Document images with source code
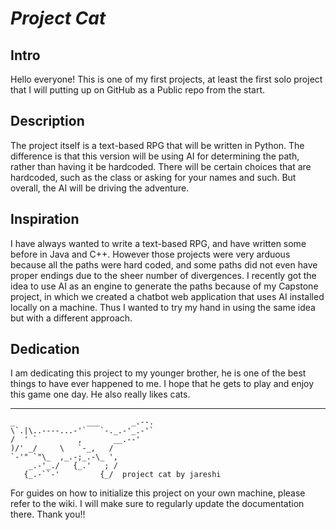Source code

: # *Project Cat*

## Intro
Hello everyone! This is one of my first projects, at least the first solo project that I will putting up on GitHub as a Public repo from the start.

## Description
The project itself is a text-based RPG that will be written in Python. The difference is that this version will be using AI for determining the path, rather than having it be hardcoded. There will be certain choices that are hardcoded, such as the class or asking for your names and such. But overall, the AI will be driving the adventure.

## Inspiration
I have always wanted to write a text-based RPG, and have written some before in Java and C++. However those projects were very arduous because all the paths were hard coded, and some paths did not even have proper endings due to the sheer number of divergences. I recently got the idea to use AI as an engine to generate the paths because of my Capstone project, in which we created a chatbot web application that uses AI installed locally on a machine. Thus I wanted to try my hand in using the same idea but with a different approach.

## Dedication
I am dedicating this project to my younger brother, he is one of the best things to have ever happened to me. I hope that he gets to play and enjoy this game one day. He also really likes cats.

---
    _                ___       _.--.
    \`.|\..----...-'`   `-._.-'_.-'`
    /  ' `         ,       __.--'
    )/' _/     \   `-_,   /
    `-'" `"\_  ,_.-;_.-\_ ',     
        _.-'_./   {_.'   ; /
       {_.-``-'         {_/  project cat by jareshi

For guides on how to initialize this project on your own machine, please refer to the wiki. I will make sure to regularly update the documentation there. Thank you!!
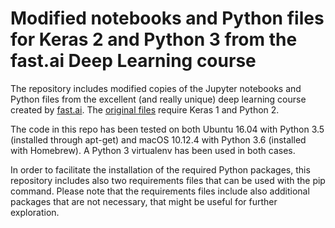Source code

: # Modified notebooks and Python files for Keras 2 and Python 3 from the fast.ai Deep Learning course
The repository includes modified copies of the Jupyter notebooks and Python files from the excellent (and really unique)
deep learning course created by [fast.ai](http://course.fast.ai). The [original files](https://github.com/fastai/courses)
require Keras 1 and Python 2.

The code in this repo has been tested on both Ubuntu 16.04 with Python 3.5 (installed through apt-get) and
macOS 10.12.4 with Python 3.6 (installed with Homebrew). A Python 3 virtualenv has been used in both cases.

In order to facilitate the installation of the required Python packages, this repository includes 
also two requirements files that can be used with the pip command.
Please note that the requirements files include also additional packages that are not necessary,
that might be useful for further exploration.
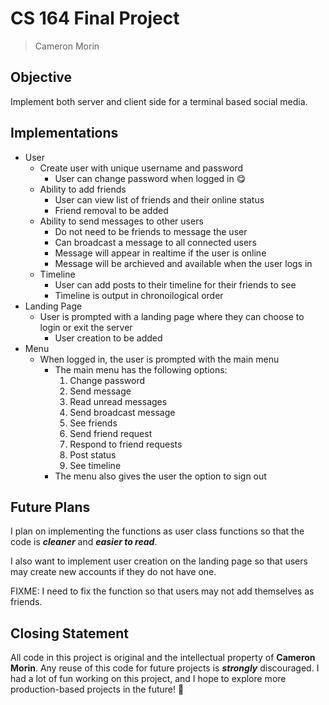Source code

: # CS 164 Final Project
> Cameron Morin

## Objective

Implement both server and client side for a terminal based social media.

## Implementations

* User
    * Create user with unique username and password
        * User can change password when logged in :yum:
    * Ability to add friends
        * User can view list of friends and their online status
        * Friend removal to be added
    * Ability to send messages to other users
        * Do not need to be friends to message the user
        * Can broadcast a message to all connected users
        * Message will appear in realtime if the user is online
        * Message will be archieved and available when the user logs in
    * Timeline
        * User can add posts to their timeline for their friends to see
        * Timeline is output in chronoilogical order
* Landing Page
    * User is prompted with a landing page where they can choose to login or exit the server
        * User creation to be added
* Menu
    * When logged in, the user is prompted with the main menu
        * The main menu has the following options:
            1. Change password
            2. Send message
            3. Read unread messages
            4. Send broadcast message
            5. See friends
            6. Send friend request
            7. Respond to friend requests
            8. Post status
            9. See timeline
        * The menu also gives the user the option to sign out

## Future Plans

I plan on implementing the functions as user class functions so that the code is ***cleaner*** and ***easier to read***.

I also want to implement user creation on the landing page so that users may create new accounts if they do not have one.

FIXME: I need to fix the function so that users may not add themselves as friends.

## Closing Statement

All code in this project is original and the intellectual property of __Cameron Morin__. Any reuse of this code for future projects is ***strongly*** discouraged. I had a lot of fun working on this project, and I hope to explore more production-based projects in the future! :rocket:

● EXERCISE OBJECTIVE:
Exactly as written, repeat the lines from the beginning of the entries up to and including the line with "## Description", but not the pictures.

● WRITTEN RESPONSE:
Source code

: # *Project Cat*

## Intro
Hello everyone! This is one of my first projects, at least the first solo project that I will putting up on GitHub as a Public repo from the start.

## Description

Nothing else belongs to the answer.